— YOUR GOAL —
Restate word for word the lines of the records below, starting at the line that contains "言語実行を行うための仮想マシンとして、ハードウェアを再現します。" and ending at the line that contains "新たなコンピューターを設計す", with both of those lines included and nothing else.

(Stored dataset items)
+++

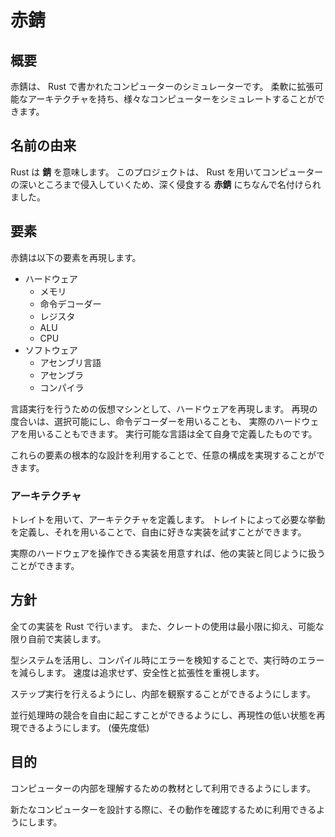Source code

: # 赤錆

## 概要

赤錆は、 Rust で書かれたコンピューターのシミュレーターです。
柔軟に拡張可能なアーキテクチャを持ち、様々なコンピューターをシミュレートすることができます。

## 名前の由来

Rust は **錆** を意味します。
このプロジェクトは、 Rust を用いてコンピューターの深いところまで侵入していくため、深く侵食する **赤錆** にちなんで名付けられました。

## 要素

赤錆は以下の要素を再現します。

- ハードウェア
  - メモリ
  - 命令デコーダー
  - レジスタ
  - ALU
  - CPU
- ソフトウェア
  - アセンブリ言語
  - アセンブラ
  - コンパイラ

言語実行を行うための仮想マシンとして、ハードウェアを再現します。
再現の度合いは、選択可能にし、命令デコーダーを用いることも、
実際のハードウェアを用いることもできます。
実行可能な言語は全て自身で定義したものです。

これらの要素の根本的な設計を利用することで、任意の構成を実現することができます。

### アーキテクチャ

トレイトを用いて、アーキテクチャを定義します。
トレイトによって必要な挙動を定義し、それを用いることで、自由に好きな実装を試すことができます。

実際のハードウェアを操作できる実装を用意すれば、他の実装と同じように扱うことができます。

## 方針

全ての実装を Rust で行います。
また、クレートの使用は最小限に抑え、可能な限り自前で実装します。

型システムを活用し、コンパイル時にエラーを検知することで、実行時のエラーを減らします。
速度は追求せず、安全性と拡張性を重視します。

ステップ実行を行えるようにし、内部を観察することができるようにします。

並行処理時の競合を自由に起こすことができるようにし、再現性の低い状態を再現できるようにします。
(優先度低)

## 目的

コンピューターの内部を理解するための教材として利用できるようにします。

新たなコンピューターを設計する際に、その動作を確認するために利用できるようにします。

+++

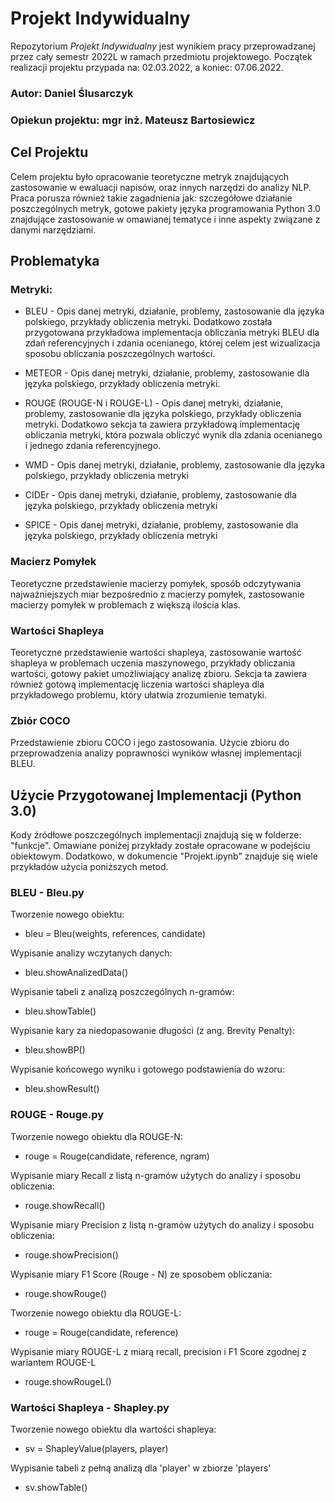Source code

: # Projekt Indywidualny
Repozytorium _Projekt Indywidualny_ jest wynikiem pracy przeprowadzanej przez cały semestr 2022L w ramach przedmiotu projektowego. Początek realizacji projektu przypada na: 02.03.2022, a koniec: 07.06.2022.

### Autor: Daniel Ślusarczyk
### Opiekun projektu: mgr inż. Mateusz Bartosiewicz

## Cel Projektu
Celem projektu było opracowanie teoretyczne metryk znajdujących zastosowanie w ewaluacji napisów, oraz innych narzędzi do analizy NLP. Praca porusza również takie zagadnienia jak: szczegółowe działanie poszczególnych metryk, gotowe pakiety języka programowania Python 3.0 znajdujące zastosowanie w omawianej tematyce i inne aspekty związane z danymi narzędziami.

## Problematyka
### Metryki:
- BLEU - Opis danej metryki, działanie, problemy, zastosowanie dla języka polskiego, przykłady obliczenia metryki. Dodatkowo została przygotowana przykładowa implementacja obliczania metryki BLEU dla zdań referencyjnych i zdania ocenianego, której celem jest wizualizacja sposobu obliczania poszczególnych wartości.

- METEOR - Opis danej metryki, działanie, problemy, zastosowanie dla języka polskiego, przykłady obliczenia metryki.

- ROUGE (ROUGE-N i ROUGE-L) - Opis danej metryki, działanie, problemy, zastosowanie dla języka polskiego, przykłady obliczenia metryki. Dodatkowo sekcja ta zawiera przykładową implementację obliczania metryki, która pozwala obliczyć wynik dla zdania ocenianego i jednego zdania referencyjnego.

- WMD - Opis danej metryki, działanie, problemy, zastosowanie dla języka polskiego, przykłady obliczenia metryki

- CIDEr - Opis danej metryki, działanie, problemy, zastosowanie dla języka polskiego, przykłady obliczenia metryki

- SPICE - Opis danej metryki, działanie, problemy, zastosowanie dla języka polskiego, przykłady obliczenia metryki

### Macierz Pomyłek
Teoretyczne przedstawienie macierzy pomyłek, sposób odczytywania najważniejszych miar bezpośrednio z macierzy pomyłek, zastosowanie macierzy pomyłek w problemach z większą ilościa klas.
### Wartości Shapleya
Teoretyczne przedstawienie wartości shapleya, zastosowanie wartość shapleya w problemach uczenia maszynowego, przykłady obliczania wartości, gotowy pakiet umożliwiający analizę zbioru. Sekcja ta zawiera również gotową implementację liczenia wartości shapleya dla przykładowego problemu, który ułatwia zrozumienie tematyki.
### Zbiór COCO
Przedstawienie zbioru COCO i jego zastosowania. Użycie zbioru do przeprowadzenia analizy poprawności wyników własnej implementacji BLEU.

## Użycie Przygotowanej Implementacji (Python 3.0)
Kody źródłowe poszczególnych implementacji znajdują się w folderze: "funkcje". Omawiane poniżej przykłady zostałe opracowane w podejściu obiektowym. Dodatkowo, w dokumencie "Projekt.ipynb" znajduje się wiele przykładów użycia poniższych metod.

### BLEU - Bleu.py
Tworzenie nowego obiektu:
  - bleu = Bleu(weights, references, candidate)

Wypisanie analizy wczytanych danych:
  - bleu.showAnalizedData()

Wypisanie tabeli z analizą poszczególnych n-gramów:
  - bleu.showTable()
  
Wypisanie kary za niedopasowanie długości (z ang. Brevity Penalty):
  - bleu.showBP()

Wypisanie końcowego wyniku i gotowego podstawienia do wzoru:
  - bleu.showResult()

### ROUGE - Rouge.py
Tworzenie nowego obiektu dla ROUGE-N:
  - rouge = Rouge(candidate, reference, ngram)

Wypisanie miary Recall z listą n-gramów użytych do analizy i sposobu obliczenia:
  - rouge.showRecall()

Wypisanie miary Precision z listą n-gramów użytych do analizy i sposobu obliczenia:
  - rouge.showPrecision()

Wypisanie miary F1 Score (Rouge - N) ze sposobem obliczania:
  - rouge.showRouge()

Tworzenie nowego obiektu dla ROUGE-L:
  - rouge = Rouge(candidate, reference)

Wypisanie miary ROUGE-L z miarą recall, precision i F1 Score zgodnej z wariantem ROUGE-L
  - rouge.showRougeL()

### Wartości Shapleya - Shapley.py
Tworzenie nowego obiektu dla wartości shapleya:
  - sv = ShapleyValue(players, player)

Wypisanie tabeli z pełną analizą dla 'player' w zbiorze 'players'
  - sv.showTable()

+++

— OUTPUT OF THE EXERCISE —
言語実行を行うための仮想マシンとして、ハードウェアを再現します。
再現の度合いは、選択可能にし、命令デコーダーを用いることも、
実際のハードウェアを用いることもできます。
実行可能な言語は全て自身で定義したものです。

これらの要素の根本的な設計を利用することで、任意の構成を実現することができます。

### アーキテクチャ

トレイトを用いて、アーキテクチャを定義します。
トレイトによって必要な挙動を定義し、それを用いることで、自由に好きな実装を試すことができます。

実際のハードウェアを操作できる実装を用意すれば、他の実装と同じように扱うことができます。

## 方針

全ての実装を Rust で行います。
また、クレートの使用は最小限に抑え、可能な限り自前で実装します。

型システムを活用し、コンパイル時にエラーを検知することで、実行時のエラーを減らします。
速度は追求せず、安全性と拡張性を重視します。

ステップ実行を行えるようにし、内部を観察することができるようにします。

並行処理時の競合を自由に起こすことができるようにし、再現性の低い状態を再現できるようにします。
(優先度低)

## 目的

コンピューターの内部を理解するための教材として利用できるようにします。

新たなコンピューターを設計する際に、その動作を確認するために利用できるようにします。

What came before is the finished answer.